- **TASK DIRECTIONS**: This exercise calls for copying every line below that holds the word "FloorConstraint".

- **DATA SHOWN**:
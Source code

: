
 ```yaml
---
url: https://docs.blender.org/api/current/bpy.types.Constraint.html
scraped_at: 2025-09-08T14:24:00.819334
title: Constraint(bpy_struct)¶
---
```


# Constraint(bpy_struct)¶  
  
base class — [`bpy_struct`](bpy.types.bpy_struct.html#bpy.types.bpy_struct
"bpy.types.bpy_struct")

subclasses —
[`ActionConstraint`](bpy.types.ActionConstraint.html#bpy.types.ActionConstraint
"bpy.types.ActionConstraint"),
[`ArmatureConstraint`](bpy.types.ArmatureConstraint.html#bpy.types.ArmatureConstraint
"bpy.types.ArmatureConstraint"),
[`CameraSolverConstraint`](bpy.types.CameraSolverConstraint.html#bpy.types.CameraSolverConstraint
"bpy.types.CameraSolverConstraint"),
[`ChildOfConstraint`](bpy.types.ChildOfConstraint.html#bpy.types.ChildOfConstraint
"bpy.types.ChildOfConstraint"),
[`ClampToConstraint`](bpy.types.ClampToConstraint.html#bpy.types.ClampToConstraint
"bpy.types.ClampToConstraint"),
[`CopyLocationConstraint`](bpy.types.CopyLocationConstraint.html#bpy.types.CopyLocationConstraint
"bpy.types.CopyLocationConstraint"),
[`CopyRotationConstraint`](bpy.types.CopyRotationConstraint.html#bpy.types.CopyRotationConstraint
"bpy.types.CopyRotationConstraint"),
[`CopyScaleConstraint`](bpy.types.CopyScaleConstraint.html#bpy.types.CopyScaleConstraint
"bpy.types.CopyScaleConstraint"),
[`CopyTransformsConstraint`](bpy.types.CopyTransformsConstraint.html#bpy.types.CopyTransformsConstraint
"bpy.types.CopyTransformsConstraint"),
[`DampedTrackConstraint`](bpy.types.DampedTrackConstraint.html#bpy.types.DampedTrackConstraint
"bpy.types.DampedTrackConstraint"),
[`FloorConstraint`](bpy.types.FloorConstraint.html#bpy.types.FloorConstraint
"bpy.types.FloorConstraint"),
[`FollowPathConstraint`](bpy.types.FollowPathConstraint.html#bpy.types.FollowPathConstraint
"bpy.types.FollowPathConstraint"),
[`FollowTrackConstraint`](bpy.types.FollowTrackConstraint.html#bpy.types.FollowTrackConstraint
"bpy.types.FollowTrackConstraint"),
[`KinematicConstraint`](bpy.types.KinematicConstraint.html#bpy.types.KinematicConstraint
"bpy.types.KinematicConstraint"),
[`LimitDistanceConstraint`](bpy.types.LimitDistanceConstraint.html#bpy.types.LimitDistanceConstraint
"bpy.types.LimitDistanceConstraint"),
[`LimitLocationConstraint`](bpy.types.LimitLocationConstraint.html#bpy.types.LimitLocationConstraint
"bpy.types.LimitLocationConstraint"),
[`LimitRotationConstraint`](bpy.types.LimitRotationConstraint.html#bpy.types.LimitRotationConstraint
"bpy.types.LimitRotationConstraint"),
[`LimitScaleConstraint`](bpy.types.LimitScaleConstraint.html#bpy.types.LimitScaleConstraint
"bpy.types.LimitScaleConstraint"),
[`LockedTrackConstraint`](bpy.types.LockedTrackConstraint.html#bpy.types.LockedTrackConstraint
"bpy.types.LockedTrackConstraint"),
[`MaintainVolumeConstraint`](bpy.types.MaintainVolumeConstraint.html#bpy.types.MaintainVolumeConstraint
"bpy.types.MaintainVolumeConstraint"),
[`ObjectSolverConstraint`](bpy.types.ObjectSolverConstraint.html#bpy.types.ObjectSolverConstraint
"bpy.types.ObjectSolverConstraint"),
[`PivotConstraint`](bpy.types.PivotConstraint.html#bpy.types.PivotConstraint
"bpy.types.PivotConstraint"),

- **WRITTEN SOLUTION**:
[`FloorConstraint`](bpy.types.FloorConstraint.html#bpy.types.FloorConstraint
"bpy.types.FloorConstraint"),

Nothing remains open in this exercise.